(Records shown begins)

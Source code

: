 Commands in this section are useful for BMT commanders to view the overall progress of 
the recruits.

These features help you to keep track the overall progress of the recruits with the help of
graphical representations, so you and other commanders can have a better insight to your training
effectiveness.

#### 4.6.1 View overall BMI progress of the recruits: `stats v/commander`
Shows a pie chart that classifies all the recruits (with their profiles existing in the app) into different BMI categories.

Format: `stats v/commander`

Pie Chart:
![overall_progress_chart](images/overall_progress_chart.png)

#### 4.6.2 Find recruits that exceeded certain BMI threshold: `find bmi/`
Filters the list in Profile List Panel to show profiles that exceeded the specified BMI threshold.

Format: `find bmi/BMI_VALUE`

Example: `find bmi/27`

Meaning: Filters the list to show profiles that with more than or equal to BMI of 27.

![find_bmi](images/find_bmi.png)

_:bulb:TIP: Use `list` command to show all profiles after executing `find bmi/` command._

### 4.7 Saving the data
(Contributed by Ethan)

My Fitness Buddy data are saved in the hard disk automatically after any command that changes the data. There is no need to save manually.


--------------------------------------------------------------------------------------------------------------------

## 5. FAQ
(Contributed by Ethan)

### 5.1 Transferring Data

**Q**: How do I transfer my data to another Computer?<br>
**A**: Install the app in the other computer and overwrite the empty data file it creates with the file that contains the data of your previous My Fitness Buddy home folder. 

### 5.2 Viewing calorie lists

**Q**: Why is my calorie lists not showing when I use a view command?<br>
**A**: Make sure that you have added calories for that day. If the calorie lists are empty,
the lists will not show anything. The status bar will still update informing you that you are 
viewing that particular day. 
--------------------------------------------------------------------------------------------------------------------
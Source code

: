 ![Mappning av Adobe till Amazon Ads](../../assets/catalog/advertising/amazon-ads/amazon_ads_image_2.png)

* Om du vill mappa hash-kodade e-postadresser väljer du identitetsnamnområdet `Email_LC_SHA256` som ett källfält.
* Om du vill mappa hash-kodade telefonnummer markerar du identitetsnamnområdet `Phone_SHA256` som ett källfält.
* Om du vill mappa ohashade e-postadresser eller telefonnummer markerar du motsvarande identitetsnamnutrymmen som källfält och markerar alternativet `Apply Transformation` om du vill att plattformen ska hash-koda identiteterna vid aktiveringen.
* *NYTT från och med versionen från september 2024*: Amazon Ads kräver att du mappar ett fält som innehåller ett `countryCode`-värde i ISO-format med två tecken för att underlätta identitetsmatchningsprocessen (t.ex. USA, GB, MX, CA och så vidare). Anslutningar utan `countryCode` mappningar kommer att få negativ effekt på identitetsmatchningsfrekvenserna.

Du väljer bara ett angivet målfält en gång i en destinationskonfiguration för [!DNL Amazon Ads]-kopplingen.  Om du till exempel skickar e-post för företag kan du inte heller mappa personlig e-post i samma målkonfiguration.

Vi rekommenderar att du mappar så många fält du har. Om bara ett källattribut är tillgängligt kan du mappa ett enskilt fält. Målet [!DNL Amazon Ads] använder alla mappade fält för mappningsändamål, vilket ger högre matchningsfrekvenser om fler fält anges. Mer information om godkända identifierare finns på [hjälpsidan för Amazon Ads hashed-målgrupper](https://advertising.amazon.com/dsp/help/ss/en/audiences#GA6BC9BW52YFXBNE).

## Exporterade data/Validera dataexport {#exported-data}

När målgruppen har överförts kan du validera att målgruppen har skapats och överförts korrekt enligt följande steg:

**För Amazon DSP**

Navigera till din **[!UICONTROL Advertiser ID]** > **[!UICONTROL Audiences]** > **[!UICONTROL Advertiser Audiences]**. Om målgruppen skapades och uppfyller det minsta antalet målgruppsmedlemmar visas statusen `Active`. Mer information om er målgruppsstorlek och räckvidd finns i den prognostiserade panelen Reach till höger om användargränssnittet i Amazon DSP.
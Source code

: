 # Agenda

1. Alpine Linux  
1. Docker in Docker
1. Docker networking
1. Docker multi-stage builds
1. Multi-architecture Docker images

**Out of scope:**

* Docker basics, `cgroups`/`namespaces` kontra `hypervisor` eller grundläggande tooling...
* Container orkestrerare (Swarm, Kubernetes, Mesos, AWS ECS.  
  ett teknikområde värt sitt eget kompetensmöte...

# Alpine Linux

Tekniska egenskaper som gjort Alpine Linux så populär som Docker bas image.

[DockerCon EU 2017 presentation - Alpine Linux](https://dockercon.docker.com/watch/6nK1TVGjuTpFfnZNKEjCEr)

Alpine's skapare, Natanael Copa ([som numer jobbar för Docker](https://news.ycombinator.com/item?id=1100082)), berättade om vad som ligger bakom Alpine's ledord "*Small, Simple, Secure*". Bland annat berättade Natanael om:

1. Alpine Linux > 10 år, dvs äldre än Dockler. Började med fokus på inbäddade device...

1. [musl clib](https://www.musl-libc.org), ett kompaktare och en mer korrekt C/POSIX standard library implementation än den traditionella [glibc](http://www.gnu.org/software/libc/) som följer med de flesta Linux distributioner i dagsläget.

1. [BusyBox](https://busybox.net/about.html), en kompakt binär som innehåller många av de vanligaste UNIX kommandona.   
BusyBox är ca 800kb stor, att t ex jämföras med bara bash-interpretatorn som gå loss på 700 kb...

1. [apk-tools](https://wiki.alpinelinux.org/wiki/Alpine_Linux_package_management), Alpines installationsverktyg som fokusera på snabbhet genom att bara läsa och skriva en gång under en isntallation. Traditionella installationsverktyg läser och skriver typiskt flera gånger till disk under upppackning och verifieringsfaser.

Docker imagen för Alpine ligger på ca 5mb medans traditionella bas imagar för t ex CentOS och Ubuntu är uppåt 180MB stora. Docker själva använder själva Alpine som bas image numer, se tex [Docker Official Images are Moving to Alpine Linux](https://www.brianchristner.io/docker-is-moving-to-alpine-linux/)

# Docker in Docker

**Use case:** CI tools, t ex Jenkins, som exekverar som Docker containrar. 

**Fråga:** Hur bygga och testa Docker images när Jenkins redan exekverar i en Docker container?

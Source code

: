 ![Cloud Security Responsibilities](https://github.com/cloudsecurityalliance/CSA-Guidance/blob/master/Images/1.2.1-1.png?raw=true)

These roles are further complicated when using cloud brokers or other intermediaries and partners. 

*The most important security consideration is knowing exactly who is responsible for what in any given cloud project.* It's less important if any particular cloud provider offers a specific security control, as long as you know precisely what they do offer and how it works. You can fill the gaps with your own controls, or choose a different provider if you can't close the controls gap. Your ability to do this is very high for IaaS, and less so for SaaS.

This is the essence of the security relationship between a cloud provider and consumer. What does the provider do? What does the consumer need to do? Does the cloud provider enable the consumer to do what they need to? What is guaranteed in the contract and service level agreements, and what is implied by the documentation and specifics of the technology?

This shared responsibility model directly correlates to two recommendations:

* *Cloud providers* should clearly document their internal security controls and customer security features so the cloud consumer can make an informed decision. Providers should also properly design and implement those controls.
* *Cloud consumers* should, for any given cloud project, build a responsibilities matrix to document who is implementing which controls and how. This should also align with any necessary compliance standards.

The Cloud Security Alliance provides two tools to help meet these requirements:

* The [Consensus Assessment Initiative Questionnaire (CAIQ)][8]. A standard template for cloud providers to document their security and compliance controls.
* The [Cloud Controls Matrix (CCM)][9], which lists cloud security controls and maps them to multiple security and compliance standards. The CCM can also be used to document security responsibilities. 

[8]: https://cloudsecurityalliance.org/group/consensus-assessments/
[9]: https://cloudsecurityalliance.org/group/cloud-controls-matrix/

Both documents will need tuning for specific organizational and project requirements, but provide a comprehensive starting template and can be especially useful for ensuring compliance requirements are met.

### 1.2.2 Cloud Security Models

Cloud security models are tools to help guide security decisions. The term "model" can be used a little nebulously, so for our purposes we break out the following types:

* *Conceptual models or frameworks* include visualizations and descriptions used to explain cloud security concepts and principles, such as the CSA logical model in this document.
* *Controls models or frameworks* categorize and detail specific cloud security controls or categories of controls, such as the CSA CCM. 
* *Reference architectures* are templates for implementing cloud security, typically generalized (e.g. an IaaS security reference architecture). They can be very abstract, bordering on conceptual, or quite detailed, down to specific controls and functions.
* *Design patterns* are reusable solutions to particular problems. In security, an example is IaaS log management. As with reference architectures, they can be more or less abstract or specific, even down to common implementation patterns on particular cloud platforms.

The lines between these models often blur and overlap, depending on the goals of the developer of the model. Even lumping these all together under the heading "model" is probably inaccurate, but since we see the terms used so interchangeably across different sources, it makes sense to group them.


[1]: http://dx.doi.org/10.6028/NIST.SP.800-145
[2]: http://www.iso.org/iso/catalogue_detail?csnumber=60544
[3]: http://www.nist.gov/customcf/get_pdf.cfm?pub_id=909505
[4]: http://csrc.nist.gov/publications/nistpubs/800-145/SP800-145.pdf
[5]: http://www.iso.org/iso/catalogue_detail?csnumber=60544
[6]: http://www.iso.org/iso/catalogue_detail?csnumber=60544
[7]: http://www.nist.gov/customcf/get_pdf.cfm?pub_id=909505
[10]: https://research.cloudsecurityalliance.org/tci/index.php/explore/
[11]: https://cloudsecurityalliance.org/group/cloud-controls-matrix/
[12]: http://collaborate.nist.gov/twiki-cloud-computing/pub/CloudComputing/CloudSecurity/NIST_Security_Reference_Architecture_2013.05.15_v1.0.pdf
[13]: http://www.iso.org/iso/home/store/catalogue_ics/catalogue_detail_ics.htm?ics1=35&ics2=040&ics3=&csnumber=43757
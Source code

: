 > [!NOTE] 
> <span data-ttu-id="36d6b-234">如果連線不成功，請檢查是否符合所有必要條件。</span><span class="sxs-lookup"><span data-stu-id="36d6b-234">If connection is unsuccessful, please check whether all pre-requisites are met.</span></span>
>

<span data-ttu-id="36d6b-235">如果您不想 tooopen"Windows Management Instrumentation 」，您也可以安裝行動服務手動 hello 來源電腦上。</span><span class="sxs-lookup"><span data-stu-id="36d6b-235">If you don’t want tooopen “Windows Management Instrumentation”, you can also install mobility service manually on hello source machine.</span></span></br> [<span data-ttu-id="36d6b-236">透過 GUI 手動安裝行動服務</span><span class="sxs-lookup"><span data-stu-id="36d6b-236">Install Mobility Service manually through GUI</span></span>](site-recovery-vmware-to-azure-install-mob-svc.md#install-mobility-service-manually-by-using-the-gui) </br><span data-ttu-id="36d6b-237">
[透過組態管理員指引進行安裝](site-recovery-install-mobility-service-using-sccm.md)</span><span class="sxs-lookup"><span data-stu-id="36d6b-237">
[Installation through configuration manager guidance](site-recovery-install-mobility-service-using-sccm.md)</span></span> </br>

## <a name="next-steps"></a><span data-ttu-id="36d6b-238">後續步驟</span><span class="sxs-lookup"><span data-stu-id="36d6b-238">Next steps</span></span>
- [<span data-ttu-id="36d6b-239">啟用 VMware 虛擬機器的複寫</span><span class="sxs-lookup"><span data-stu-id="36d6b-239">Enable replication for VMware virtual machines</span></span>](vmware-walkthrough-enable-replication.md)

(Records shown ends)

Task statement:
If a line in the records above contains the string "mobility", copy that line out.

Exercise response:
<span data-ttu-id="36d6b-235">如果您不想 tooopen"Windows Management Instrumentation 」，您也可以安裝行動服務手動 hello 來源電腦上。</span><span class="sxs-lookup"><span data-stu-id="36d6b-235">If you don’t want tooopen “Windows Management Instrumentation”, you can also install mobility service manually on hello source machine.</span></span></br> [<span data-ttu-id="36d6b-236">透過 GUI 手動安裝行動服務</span><span class="sxs-lookup"><span data-stu-id="36d6b-236">Install Mobility Service manually through GUI</span></span>](site-recovery-vmware-to-azure-install-mob-svc.md#install-mobility-service-manually-by-using-the-gui) </br><span data-ttu-id="36d6b-237">
[透過組態管理員指引進行安裝](site-recovery-install-mobility-service-using-sccm.md)</span><span class="sxs-lookup"><span data-stu-id="36d6b-237">
[Installation through configuration manager guidance](site-recovery-install-mobility-service-using-sccm.md)</span></span> </br>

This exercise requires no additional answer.